*Task description:* Your task is to copy the lines of the data below from the line holding "be a morphism" through the line holding "Let $X'$ denote", inclusive, exactly and with nothing added.

*Data extract:*
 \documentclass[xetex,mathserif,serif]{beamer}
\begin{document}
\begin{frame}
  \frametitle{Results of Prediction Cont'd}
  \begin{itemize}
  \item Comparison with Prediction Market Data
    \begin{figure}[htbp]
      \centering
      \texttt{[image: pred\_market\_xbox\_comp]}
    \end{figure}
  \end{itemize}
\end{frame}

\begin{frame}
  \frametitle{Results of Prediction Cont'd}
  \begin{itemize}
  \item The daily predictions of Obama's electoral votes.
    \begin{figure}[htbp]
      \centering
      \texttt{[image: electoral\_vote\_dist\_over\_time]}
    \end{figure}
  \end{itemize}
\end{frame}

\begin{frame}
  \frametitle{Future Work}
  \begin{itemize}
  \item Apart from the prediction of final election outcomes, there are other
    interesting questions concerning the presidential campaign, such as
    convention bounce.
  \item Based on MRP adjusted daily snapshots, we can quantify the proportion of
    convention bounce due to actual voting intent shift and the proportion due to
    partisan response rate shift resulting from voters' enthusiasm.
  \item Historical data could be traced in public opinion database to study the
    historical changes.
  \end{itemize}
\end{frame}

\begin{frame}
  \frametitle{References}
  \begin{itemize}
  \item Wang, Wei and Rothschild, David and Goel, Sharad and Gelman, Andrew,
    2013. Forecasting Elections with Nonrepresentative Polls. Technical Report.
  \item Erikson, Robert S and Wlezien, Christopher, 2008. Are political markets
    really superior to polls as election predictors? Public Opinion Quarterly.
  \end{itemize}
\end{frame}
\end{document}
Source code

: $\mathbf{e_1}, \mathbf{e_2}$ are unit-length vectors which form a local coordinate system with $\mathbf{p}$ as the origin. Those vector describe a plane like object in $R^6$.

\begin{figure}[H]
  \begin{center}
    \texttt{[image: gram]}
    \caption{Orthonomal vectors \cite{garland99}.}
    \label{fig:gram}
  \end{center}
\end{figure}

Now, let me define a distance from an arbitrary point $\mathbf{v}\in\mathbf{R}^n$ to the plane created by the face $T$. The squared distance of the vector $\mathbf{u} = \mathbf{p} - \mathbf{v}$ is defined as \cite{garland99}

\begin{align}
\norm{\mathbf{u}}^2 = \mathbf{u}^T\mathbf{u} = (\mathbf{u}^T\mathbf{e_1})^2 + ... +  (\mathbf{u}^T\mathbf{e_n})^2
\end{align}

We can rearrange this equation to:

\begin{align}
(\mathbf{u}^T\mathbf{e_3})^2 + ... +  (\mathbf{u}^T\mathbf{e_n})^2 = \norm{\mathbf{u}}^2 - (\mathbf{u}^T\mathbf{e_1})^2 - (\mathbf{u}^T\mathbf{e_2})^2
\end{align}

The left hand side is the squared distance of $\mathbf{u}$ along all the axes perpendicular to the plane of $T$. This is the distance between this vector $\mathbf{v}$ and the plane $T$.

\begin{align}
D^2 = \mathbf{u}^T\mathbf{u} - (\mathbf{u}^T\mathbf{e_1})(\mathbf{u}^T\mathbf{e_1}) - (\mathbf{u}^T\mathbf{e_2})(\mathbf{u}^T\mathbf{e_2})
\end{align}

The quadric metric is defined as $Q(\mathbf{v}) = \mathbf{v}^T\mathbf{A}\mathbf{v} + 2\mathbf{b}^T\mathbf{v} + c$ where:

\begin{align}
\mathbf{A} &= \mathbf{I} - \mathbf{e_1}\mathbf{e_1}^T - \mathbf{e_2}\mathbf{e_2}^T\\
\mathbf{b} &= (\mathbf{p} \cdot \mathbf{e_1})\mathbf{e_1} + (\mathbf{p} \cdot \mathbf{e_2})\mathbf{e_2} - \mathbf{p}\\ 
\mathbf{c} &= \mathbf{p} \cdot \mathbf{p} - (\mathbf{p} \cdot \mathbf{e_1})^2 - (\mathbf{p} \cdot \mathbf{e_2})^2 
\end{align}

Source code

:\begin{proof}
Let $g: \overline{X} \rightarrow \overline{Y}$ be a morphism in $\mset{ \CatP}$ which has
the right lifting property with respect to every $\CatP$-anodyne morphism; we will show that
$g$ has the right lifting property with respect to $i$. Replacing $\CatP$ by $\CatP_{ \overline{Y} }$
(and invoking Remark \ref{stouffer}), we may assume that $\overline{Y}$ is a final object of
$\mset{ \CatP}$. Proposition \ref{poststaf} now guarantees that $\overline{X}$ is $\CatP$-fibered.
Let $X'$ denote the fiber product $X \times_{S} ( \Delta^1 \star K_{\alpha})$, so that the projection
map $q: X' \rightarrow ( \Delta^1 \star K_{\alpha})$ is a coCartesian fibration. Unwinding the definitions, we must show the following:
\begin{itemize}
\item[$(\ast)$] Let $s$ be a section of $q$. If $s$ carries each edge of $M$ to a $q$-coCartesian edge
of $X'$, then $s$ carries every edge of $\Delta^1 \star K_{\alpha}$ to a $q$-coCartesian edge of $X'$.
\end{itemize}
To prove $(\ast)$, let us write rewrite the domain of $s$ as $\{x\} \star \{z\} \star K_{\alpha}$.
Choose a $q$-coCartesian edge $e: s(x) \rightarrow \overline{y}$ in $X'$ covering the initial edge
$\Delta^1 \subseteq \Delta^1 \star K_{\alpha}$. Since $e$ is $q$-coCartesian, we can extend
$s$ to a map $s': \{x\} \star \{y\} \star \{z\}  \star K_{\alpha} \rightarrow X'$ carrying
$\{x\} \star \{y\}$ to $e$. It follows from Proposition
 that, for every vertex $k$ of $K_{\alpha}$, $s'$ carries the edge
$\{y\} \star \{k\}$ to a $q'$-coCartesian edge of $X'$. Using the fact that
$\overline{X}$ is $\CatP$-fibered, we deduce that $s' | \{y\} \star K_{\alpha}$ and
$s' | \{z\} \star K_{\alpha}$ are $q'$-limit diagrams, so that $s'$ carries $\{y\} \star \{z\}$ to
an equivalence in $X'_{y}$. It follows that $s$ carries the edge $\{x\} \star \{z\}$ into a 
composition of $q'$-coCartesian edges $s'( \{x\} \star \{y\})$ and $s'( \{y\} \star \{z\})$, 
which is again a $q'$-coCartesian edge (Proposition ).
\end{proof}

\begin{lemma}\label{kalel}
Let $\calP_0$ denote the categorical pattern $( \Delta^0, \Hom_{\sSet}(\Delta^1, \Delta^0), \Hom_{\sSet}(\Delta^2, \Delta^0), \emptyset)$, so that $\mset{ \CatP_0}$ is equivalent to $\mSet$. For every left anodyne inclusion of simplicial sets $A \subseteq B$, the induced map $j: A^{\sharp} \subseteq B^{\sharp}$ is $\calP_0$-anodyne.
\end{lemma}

*Exercise solution:*
Let $g: \overline{X} \rightarrow \overline{Y}$ be a morphism in $\mset{ \CatP}$ which has
the right lifting property with respect to every $\CatP$-anodyne morphism; we will show that
$g$ has the right lifting property with respect to $i$. Replacing $\CatP$ by $\CatP_{ \overline{Y} }$
(and invoking Remark \ref{stouffer}), we may assume that $\overline{Y}$ is a final object of
$\mset{ \CatP}$. Proposition \ref{poststaf} now guarantees that $\overline{X}$ is $\CatP$-fibered.
Let $X'$ denote the fiber product $X \times_{S} ( \Delta^1 \star K_{\alpha})$, so that the projection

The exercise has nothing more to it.